• [INSTRUCTIONS FOR THE TASK] For the material that follows, state the number of lines where "Avoid" occurs, and add nothing.

------------------------------------

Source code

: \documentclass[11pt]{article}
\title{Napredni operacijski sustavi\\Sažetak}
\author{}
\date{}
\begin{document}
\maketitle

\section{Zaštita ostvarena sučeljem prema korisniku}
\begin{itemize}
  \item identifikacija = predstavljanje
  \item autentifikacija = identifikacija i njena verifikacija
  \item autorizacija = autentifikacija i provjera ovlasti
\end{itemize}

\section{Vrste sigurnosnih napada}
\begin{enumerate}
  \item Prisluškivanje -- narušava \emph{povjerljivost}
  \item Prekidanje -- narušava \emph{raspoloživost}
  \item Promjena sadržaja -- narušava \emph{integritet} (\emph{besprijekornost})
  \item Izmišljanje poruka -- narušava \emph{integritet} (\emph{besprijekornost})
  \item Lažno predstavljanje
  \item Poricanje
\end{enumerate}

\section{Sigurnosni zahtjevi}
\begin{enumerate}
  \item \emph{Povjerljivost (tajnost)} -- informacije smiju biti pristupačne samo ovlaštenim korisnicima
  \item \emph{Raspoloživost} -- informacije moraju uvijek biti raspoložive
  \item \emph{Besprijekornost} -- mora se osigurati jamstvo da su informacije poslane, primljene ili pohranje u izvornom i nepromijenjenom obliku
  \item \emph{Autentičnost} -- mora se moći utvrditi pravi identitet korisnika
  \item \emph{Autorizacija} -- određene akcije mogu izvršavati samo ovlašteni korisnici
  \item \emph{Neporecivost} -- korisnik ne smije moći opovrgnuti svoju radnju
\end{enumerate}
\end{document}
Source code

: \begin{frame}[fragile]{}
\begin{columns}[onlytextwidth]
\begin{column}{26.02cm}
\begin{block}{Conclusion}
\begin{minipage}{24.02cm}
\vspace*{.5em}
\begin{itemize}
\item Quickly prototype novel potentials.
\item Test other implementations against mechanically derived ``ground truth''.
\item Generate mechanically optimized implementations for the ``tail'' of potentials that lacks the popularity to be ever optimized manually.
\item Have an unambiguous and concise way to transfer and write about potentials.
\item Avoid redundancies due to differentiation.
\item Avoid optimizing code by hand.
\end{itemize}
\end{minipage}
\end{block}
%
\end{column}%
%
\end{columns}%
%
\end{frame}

------------------------------------

• [TASK RESPONSE] 2